Being in the World

 Dr William Large

Last week we examined the introduction to Being and Time. There we saw that Heidegger’s intention was to renew the question of being. He sought to do this via inquiring about that being whose being is question for itself, which, of course is ourselves. This being he called Dasein. This week we shall describe and think about how Heidegger understands the peculiarity of this being. Such a process, which refers back to Kant’s analytic in the Critique of Pure Reason, Heidegger calls the ‘analytic of Dasein’. We shall see that the major purpose of this analytic is that we cannot understand the being of Dasein in the same way that we understand the being of things, but this is precisely what the Western tradition has done, and what differentiates this being from the being of things, is that it has a world. Again this would be mean renewing the ontological understanding of the world, and sharply differentiating it from its natural or thing-like explaintion. For example, that the world is something that simply lies outside us, like the air that we breath. One we have understood that the being of Dasein, we understand that the being of things must be dependent on it, since it we who make claims about the being of things, and not things that make a claim about understanding our being. Thus we reverse the traditional Western conception.

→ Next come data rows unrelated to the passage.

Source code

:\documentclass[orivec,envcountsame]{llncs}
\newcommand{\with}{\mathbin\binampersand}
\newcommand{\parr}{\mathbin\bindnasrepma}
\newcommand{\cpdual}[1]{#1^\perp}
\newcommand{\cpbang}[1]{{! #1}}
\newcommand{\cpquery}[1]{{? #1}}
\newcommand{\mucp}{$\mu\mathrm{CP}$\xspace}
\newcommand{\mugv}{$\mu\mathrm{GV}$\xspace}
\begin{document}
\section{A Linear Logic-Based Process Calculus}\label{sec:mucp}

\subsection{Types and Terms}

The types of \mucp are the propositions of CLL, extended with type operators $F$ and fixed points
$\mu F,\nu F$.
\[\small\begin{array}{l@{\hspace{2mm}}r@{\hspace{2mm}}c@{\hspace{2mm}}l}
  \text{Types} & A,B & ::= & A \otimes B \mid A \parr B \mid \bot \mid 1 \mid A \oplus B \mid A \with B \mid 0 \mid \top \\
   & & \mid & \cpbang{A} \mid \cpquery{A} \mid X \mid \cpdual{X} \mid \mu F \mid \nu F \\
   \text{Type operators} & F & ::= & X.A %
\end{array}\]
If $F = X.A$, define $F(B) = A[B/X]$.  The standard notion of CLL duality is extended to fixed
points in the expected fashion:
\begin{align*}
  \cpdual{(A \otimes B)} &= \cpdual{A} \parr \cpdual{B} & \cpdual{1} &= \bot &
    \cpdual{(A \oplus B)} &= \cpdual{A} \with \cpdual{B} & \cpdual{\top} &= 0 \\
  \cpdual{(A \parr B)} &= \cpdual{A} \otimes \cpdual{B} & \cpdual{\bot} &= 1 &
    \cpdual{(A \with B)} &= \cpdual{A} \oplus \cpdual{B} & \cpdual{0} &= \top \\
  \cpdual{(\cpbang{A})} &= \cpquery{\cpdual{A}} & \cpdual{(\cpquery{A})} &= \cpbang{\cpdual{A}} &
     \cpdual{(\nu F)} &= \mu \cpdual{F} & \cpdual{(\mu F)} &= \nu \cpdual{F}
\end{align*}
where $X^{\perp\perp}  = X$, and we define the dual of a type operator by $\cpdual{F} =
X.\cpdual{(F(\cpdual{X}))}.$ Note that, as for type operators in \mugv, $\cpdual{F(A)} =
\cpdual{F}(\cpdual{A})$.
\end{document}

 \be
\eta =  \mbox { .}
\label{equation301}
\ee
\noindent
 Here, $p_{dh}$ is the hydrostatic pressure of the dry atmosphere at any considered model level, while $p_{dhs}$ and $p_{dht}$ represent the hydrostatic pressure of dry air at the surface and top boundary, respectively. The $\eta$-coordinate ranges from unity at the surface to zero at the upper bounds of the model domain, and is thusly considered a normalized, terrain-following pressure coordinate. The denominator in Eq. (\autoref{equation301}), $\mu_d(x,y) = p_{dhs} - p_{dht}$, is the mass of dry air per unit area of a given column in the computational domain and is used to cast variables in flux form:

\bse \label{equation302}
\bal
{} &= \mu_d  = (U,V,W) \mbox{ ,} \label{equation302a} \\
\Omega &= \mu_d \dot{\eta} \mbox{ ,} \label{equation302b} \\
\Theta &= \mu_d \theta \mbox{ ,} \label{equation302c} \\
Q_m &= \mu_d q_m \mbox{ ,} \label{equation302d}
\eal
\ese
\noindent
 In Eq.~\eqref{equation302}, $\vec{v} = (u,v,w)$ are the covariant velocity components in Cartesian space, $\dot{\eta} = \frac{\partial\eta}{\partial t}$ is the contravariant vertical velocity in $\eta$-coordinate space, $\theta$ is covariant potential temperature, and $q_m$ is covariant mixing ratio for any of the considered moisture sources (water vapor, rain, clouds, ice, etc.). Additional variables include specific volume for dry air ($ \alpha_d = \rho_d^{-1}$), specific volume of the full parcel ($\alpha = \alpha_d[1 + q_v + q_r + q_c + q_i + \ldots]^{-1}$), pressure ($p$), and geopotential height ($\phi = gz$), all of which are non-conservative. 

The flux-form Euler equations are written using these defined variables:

The first way that we can understand that the being of Dasein is not the same as the being of the thing is through the notion of existence that we have already introduced in the first lecture. As Heidegger remarks Dasein’s existence must not be understood in the classical way as mere existentia; that is to say as the mere presence of a thing (what Heidegger will call ‘present to hand’ das Vorhandensein). Rather Dasein’s existence must be undersood in terms of possibility. This means that existence for Dasein, unlike being present is something radical singular or individual. Or as Heidegger says the being of Dasein must always be thought in terms of ‘mineness’ (die Jemeinigkeit). In term of possibilities no one can be or I am, though in terms of ‘whatness’ of course we are all the same. Here Heidegger introduces one of the fundamental distinctions of Being and Time between inauthentic and authentic existence. This is not to understand as a moral sense as that one way of existence is worse than the other, but as an ontological distinction that typifies two ways of being. In authentic existence I understand my being in terms of possibility, whereas in inauthentic existence I understand my in terms of existentia; that is to say that in the former that I realise that being a teacher is something that I have chosen, which of course is conditional on certain aspects that are beyond my control, whereas in the latter I think of being a teacher is the same as being a ‘table, house or tree’ to use Heidegger’s example [BT 42]. The way that Heidegger makes distinction between the being of things and the being of Dasein is to distinguish between two different ways of thinking about being. One, he calls categorical, and which goes back to Aristotle, and the other he calls existential. He wants to show throughout the analytic of Dasein that we continually misunderstand the being of Dasein because we understand its being categorically, rather than existential. This is what has happened in the history of Western philosophy, and why retrieving the real meaning of Dasein’s being means deconstructing the tradition that has been handed down to us. 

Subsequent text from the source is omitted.